[Stored data]
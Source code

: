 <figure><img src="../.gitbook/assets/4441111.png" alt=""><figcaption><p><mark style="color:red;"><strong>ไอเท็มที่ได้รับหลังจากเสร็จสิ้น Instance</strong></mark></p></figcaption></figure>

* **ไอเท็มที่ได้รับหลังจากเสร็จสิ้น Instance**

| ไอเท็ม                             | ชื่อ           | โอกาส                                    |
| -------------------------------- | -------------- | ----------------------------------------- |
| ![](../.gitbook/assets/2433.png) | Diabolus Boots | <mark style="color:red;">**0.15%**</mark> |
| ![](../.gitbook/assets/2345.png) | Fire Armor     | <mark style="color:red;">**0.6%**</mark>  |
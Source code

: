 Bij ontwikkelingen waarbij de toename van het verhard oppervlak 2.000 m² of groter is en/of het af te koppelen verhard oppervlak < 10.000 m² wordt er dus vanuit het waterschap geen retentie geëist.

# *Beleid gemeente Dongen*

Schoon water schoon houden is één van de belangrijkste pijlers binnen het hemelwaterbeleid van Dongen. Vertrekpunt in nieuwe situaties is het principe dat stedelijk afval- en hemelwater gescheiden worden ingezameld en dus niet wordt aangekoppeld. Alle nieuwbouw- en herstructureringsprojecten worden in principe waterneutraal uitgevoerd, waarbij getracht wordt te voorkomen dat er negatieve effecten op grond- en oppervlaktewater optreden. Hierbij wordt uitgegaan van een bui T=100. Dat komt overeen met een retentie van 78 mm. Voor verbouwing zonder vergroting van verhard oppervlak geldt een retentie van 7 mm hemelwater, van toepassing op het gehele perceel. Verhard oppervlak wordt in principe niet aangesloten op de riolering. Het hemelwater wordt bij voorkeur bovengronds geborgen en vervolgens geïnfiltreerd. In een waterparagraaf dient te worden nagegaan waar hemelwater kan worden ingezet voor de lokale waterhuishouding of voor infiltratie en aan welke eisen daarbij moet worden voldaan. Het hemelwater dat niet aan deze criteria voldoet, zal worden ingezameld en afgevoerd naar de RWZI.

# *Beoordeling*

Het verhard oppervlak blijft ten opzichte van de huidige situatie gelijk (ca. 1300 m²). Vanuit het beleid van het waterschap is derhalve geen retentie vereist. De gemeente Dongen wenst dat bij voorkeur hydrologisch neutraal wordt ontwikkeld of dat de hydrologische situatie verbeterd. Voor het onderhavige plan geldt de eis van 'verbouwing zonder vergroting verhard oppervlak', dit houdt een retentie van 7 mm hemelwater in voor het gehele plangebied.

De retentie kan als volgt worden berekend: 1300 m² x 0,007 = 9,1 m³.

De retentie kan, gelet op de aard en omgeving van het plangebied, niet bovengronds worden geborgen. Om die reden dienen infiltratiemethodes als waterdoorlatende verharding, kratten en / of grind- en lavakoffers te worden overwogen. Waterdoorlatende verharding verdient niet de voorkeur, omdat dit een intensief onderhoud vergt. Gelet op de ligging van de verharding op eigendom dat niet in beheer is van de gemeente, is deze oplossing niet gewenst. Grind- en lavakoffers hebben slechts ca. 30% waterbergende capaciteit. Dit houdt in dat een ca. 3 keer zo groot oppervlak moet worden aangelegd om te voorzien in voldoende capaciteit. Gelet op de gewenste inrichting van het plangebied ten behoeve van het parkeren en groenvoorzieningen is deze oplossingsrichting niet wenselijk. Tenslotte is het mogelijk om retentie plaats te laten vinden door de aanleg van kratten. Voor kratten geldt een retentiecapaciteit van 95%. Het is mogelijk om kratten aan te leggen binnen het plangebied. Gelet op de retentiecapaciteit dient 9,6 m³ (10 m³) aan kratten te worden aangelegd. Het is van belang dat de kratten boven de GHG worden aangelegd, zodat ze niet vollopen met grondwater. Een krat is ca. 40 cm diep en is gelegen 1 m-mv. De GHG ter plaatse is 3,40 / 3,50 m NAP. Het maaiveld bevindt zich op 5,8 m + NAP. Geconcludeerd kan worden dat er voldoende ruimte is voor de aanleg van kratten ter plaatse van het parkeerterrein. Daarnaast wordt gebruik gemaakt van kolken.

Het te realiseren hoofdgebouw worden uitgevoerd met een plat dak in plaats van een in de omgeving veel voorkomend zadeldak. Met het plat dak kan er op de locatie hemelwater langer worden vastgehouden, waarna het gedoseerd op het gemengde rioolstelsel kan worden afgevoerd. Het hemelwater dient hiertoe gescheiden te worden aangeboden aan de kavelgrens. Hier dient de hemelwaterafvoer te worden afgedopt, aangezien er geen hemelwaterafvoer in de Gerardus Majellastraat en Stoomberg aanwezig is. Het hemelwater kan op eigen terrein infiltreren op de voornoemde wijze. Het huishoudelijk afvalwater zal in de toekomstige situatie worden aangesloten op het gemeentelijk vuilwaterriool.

**Problem to solve:** The answer should consist of every line above in which "Instance" appears.

**Response area:**
: <figure><img src="../.gitbook/assets/4441111.png" alt=""><figcaption><p><mark style="color:red;"><strong>ไอเท็มที่ได้รับหลังจากเสร็จสิ้น Instance</strong></mark></p></figcaption></figure>
* **ไอเท็มที่ได้รับหลังจากเสร็จสิ้น Instance**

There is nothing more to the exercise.